Michele, puoi descriverci brevemente in cosa consiste la Sezione Confraternite?
La sezione Confraternite si compone di 17 buste e 19 registri e volumi. La documentazione copre un arco cronologico che va dal XVI al XX secolo e conserva prevalentemente gli atti relativi all’erezione delle confraternite carmelitane di tutto il mondo.
Lo scopo delle confraternite è di favorire la devozione allo Scapolare ed eventualmente solennizzare, a livello locale, la festa della Madonna del Carmine.
Secondo la tradizione, il rito di imposizione dello scapolare si diffuse in seguito all’apparizione della Vergine a san Simone Stock, priore generale dell’Ordine, che sarebbe avvenuta il 16 luglio 1251. In tale occasione, fu rivelato che chi avesse indossato l’abitino con devozione, sarebbe andato in Paradiso il sabato successivo alla sua morte (il cosiddetto “privilegio sabatino”).
Il bisogno di raccogliere la documentazione relativa alle confraternite nacque quando papa Clemente VIII, con la bolla Quaecumque del 7 dicembre 1604, dispose che le piccole confraternite sparse per il mondo si aggregassero alle arciconfraternite romane, conferendo ai superiori generali e ai vescovi la possibilità di erezione di nuovi sodalizi.

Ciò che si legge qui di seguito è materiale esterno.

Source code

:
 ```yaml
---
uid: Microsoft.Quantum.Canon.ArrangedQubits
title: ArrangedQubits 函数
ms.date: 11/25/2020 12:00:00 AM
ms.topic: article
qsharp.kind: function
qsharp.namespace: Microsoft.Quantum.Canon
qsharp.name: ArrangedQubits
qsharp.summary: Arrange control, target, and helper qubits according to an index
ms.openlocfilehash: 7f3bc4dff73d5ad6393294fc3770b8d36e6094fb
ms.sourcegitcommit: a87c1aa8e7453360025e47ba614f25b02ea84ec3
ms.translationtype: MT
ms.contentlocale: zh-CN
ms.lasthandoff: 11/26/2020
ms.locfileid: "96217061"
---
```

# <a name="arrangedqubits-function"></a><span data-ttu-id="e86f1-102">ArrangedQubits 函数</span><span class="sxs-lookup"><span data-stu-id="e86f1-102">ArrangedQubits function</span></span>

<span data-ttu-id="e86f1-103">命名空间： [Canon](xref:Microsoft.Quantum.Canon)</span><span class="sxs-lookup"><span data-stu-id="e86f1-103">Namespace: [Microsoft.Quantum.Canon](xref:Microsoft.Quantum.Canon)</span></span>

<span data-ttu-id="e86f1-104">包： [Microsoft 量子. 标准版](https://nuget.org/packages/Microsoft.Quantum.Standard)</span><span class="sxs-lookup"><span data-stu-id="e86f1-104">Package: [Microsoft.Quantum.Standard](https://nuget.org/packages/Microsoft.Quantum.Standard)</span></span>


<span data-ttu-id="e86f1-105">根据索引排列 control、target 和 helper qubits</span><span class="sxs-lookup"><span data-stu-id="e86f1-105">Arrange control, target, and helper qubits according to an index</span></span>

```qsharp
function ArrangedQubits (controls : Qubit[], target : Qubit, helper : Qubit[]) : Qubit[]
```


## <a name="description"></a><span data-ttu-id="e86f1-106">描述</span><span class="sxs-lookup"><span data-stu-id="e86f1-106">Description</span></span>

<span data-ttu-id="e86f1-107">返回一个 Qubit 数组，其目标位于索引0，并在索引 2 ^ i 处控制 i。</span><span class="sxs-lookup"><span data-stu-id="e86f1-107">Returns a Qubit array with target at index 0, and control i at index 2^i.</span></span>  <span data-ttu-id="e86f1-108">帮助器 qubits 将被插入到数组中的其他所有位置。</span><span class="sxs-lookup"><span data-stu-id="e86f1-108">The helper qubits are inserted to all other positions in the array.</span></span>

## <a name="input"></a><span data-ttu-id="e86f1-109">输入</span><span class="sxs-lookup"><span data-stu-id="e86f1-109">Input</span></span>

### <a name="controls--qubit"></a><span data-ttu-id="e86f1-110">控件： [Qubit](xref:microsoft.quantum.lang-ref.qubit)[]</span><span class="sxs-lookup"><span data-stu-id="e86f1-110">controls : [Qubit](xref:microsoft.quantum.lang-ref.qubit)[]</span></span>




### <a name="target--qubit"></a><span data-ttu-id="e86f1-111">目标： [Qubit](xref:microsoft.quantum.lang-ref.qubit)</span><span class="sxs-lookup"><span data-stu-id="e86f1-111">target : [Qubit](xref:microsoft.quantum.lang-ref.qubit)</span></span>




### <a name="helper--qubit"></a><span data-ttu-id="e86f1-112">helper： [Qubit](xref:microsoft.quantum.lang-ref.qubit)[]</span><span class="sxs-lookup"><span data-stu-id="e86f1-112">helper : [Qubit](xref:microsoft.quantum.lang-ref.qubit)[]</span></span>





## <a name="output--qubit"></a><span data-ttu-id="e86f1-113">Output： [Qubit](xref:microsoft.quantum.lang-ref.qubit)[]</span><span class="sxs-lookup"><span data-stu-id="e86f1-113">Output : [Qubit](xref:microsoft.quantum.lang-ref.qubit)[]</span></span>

Per i carmelitani, le arciconfraternite furono quelle di Santa Maria in Traspontina, di San Martino ai Monti e di San Crisogono.
Per l’erezione di una nuova confraternita, il parroco o la comunità interessata dovevano – e devono tuttora – trasmettere al priore generale oppure al priore provinciale di competenza una supplica o un memoriale, con allegato il consenso del vescovo locale. Verificata la correttezza dei documenti e della procedura, l’Ordine provvede alla spedizione del decreto di erezione agli interessati, registrando tale atto nel registro generale.
Le confraternite possono essere istituite anche per decreto vescovile. Purtroppo, per questo tipo di confraternite, non c’è traccia in Archivio generale, in quanto la Curia diocesana non è tenuta a trasmettere documentazione alcuna alla Curia generalizia dell’Ordine.
In Italia e in Europa le confraternite patirono per le disastrose soppressioni del Settecento e dell’Ottocento. Durante il Novecento ci furono molti tentativi per cercare di dare nuova linfa alla devozione dello scapolare; sembrerebbe che finalmente, con la riscoperta del ruolo del laicato seguita al Concilio Vaticano II, si sia in parte recuperata la dimensione associativa dei secoli passati.
È possibile avere un’idea del numero di confraternite?
Nell’Archivio generale, o nella Sezione Confraternite o nel Commune Ordinis, mi è stato possibile reperire informazioni su oltre 5.500 confraternite. I documenti più antichi riguardano prevalentemente l’Italia e gli altri paesi europei, ma con l’impulso missionario otto-novecentesco, la devozione allo Scapolare ha raggiunto anche i luoghi più remoti della Terra.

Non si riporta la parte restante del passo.